Toronto Blue Jays Frank Thomas: Released or Booted?

Joel KochSenior Analyst IApril 20, 2008

     Hello again everyone. I hope everyone is enjoying the season at hand. We're officially two weeks into the new season, and my fantasy teams are lacking. Gotta love it.

     Anyway, there really hasn't been much to report on the baseball front. You could make a case that the Boston Red Sox and the New York Yankees rivalry took another step forward. I'd make that case, except I think that this isn't a rivalry, they just hate each other. No good sportsmanship leads to nothing. The Diamondbacks and the Rockies, the Cubs and the Cardinals - those are rivalries.
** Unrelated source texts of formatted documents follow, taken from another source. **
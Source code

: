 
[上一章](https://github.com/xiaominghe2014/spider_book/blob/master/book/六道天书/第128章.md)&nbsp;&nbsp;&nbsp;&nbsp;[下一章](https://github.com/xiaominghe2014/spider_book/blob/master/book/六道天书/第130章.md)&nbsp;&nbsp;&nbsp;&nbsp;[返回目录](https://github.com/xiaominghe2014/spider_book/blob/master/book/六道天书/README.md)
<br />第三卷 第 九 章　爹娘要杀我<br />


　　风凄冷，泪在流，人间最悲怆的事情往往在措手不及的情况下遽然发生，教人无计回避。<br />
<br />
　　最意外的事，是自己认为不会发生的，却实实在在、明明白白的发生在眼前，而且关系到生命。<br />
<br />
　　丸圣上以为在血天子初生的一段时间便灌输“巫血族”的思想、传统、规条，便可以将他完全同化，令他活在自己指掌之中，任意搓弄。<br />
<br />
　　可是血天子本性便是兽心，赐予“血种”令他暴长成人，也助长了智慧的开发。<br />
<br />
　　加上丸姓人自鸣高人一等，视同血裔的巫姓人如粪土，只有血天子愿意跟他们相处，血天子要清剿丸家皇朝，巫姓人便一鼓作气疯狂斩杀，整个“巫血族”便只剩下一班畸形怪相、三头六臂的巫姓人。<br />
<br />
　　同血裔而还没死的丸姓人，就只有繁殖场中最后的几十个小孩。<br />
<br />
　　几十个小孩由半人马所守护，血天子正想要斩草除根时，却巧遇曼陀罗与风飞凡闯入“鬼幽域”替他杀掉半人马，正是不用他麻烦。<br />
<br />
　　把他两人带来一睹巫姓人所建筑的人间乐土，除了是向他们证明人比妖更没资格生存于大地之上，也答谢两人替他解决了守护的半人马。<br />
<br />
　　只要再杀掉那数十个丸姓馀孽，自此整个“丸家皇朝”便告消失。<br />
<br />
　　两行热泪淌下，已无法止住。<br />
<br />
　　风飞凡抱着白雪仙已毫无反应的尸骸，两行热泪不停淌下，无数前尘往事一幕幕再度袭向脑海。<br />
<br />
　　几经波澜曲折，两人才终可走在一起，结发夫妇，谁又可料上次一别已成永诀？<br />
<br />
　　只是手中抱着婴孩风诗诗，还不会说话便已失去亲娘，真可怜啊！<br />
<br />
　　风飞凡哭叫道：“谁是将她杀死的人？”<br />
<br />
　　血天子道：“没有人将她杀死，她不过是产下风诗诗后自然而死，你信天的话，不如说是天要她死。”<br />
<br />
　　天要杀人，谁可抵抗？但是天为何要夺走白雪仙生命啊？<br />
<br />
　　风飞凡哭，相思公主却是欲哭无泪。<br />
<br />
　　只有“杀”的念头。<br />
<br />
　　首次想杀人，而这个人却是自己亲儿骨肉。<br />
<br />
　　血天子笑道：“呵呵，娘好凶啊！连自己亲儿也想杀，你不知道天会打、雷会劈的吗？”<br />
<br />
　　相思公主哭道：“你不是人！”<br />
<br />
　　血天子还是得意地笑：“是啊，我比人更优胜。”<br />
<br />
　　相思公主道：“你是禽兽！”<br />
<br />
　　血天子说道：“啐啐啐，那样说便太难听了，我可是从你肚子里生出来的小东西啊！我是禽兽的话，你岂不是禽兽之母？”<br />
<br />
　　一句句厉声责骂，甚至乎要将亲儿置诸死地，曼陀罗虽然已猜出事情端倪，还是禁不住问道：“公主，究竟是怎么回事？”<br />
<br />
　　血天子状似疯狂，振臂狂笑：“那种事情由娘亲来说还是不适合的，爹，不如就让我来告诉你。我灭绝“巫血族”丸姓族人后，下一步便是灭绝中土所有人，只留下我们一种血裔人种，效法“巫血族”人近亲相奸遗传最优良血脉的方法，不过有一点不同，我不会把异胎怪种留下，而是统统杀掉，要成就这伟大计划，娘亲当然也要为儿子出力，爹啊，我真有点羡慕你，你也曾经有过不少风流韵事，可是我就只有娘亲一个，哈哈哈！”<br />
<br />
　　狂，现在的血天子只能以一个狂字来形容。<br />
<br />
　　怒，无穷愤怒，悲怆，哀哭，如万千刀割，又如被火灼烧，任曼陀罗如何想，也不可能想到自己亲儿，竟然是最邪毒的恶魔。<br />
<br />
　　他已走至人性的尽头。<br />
     Ok, another step off the point. This article is about Frank Thomas, the Big Hurt, or right now, the Big Baby. Thomas is struggling and isn't hitting like a middle of the order bat like he's suppose to be. He's slumping and John Gibbons (the manager of the Blue Jays) benched him like he should. You bench a struggling player and let them figure it out for a week, then plug them back in. What does Thomas do? "They just don't want the option to kick in."

     Yeah, that's it. They want you to leave since you are the only legitimate power threat in that lineup. vernon Wells and Alex Rios are good, but they don't scale to Thomas a tiny bit. For God's sake, Thomas is one of four people in history with a .300 average, 500 homeruns, 1500 runs batted in, 1000 runs scored and 1500 walks. He is a force and everyone knows it. So yes, they wanted to make sure he wouldn't reach 376 plate appearances so the Blue Jays could get out of his option. There is no sense to be made in that. It's two weeks into April, and you get over 700 plate appearances a year.

     As you can tell, this doesn't sit well with me, and probably not with other people as well. The Blue Jays said they split on mutual terms, but we all know that isn't true. One day after a player blows up, he gets released. Someone's unhappy about the split, and I guarantee you it's the Blue Jays. They lose that force in the middle of the lineup and are stuck with Matt Stairs as their designated hitter. Thomas is still getting paid by the Blue Jays, and if he signs elsewhere, he'll get that money too (though I highly doubt it would be a lot since he's getting close to $9 million from the Blue Jays).

     Was there really a point to this? Yes, there was, miraculously. Here's the point: don't mouth off to your employer because in the real world, you don't get paid your full contract when you get fired. Also, no one is above the game to the point where they can mouth off and get away with it. Enjoy this Disney ending.